Die 23 Kapitel sind nach ein und derselben Machart aufgebaut: Beginnend mit einer meist überraschenden Einleitung gelangt er über eine kurze Zusammenfassung von Vita und Erfolgen der jeweiligen Fußballgröße zu seinen persönlichen Berührungspunkten mit dieser. Abgerundet wird jedes Kapitel durch einen kurzen Steckbrief in Kastenform, der die wichtigsten Zahlen und Fakten bereithält. Selbst über niemals stattgefundene Begegnungen wie im Falle von Max Morlock, dem größten Nürnberger Fußballer aller Zeiten, weiß Kaiser Interessantes zu berichten. Dem Leser wird deutlich, welchen Spagat Sportjournalisten bewältigen müssen, da sie einerseits ihrem Job als neutralem und kritischem Beobachter nachkommen sollten und andererseits Beziehungspflege mit den Stars betreiben müssen, um Redezeiten mit diesen zu erhaschen. Die Kapitel über die streitbaren Udo Lattek und Hans Meyer verdeutlichen dies sehr anschaulich.
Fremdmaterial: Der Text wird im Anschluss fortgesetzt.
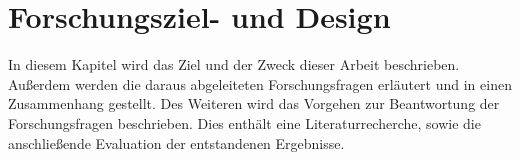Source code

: \chapter{Forschungsziel- und Design}

In diesem Kapitel wird das Ziel und der Zweck dieser Arbeit beschrieben. Außerdem werden die daraus abgeleiteten Forschungsfragen erläutert und in einen Zusammenhang gestellt. Des Weiteren wird das Vorgehen zur Beantwortung der Forschungsfragen beschrieben. Dies enthält eine Literaturrecherche, sowie die anschließende Evaluation der entstandenen Ergebnisse.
Im Spätherbst seiner Karriere ist sich Harald Kaiser auch nicht zu schade, unangenehme Peinlichkeiten aus seinem Leben preiszugeben. Als Alex Ferguson noch kein Sir war und anno 1983 als junger Trainer des FC Aberdeen im Europapokalfinale stand, hatte Kaiser, selbst noch Novize in diesen Jahren, die fantastische Möglichkeit, kurz vor dem Finale mit Ferguson ein Interview zu führen. Doch war dessen Glasgower Akzent für den jungen Franken völlig unverständlich, so dass dieser nach dem Interview nichts Verwertbares aufweisen konnte. Aberdeen gewann das Finale und Ferguson startete kurz danach seine Weltkarriere als Trainer, doch nie gelangte ein Fetzen dieses sehr einseitigen Gesprächs mit Harald Kaiser in eine Ausgabe des "Kicker". Als Fußball-Fan sind solche Anekdoten der Anreiz, diese Sammlung von Harald Kaiser zu erwerben und zusammen mit ihm in die Intimzone einiger Fußballgrößen vorzudringen.